WHAT IS NEEDED: Return the listing below exactly as it stands. Pictures stay out.

---------- DATA RECORDS

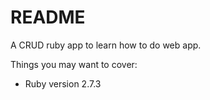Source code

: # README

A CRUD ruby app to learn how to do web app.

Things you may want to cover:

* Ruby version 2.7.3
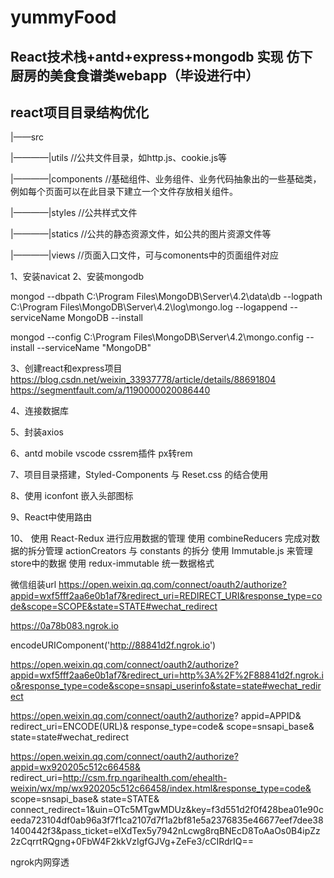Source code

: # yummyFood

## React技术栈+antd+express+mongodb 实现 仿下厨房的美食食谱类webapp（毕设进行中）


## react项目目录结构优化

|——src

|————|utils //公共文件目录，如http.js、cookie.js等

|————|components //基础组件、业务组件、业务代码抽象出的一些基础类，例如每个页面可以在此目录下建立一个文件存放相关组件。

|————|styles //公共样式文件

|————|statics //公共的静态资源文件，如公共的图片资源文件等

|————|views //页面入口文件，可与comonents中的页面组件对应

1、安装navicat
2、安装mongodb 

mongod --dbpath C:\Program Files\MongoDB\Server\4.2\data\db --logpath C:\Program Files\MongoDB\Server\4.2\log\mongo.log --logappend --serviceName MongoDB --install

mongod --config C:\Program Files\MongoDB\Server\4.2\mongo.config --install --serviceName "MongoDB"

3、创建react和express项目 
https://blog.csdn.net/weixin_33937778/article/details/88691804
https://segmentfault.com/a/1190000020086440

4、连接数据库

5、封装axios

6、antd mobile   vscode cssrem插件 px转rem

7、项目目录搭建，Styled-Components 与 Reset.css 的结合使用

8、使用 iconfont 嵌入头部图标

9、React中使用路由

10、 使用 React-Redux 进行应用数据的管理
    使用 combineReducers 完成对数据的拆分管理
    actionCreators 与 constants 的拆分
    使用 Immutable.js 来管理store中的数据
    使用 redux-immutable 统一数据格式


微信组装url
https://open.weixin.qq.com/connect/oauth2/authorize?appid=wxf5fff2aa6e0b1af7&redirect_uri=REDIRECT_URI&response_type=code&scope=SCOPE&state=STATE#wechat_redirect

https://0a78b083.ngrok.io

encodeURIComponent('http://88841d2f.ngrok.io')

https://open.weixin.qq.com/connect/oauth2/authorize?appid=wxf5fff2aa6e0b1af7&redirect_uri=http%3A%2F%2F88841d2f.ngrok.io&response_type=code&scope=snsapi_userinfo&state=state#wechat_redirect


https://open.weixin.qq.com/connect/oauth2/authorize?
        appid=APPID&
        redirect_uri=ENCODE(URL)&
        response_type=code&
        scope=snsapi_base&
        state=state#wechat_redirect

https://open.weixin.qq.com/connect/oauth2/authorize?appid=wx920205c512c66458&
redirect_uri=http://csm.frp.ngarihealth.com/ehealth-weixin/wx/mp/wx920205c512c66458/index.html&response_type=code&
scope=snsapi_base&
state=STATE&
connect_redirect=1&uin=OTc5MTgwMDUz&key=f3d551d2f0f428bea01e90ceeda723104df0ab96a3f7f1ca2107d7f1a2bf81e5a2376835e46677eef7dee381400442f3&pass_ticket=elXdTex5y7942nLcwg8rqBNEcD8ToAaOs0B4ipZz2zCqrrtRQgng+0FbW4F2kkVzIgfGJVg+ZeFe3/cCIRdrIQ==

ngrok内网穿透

--------------------

RESPONSE AREA:
Source code

: # README

A CRUD ruby app to learn how to do web app.

Things you may want to cover:

* Ruby version 2.7.3
Source code

: # yummyFood

## React技术栈+antd+express+mongodb 实现 仿下厨房的美食食谱类webapp（毕设进行中）


## react项目目录结构优化

|——src

|————|utils //公共文件目录，如http.js、cookie.js等

|————|components //基础组件、业务组件、业务代码抽象出的一些基础类，例如每个页面可以在此目录下建立一个文件存放相关组件。

|————|styles //公共样式文件

|————|statics //公共的静态资源文件，如公共的图片资源文件等

|————|views //页面入口文件，可与comonents中的页面组件对应

1、安装navicat
2、安装mongodb 

mongod --dbpath C:\Program Files\MongoDB\Server\4.2\data\db --logpath C:\Program Files\MongoDB\Server\4.2\log\mongo.log --logappend --serviceName MongoDB --install

mongod --config C:\Program Files\MongoDB\Server\4.2\mongo.config --install --serviceName "MongoDB"

3、创建react和express项目 
https://blog.csdn.net/weixin_33937778/article/details/88691804
https://segmentfault.com/a/1190000020086440

4、连接数据库

5、封装axios

6、antd mobile   vscode cssrem插件 px转rem

7、项目目录搭建，Styled-Components 与 Reset.css 的结合使用

8、使用 iconfont 嵌入头部图标

9、React中使用路由

10、 使用 React-Redux 进行应用数据的管理
    使用 combineReducers 完成对数据的拆分管理
    actionCreators 与 constants 的拆分
    使用 Immutable.js 来管理store中的数据
    使用 redux-immutable 统一数据格式


微信组装url
https://open.weixin.qq.com/connect/oauth2/authorize?appid=wxf5fff2aa6e0b1af7&redirect_uri=REDIRECT_URI&response_type=code&scope=SCOPE&state=STATE#wechat_redirect

https://0a78b083.ngrok.io

encodeURIComponent('http://88841d2f.ngrok.io')

https://open.weixin.qq.com/connect/oauth2/authorize?appid=wxf5fff2aa6e0b1af7&redirect_uri=http%3A%2F%2F88841d2f.ngrok.io&response_type=code&scope=snsapi_userinfo&state=state#wechat_redirect


https://open.weixin.qq.com/connect/oauth2/authorize?
        appid=APPID&
        redirect_uri=ENCODE(URL)&
        response_type=code&
        scope=snsapi_base&
        state=state#wechat_redirect

https://open.weixin.qq.com/connect/oauth2/authorize?appid=wx920205c512c66458&
redirect_uri=http://csm.frp.ngarihealth.com/ehealth-weixin/wx/mp/wx920205c512c66458/index.html&response_type=code&
scope=snsapi_base&
state=STATE&
connect_redirect=1&uin=OTc5MTgwMDUz&key=f3d551d2f0f428bea01e90ceeda723104df0ab96a3f7f1ca2107d7f1a2bf81e5a2376835e46677eef7dee381400442f3&pass_ticket=elXdTex5y7942nLcwg8rqBNEcD8ToAaOs0B4ipZz2zCqrrtRQgng+0FbW4F2kkVzIgfGJVg+ZeFe3/cCIRdrIQ==

ngrok内网穿透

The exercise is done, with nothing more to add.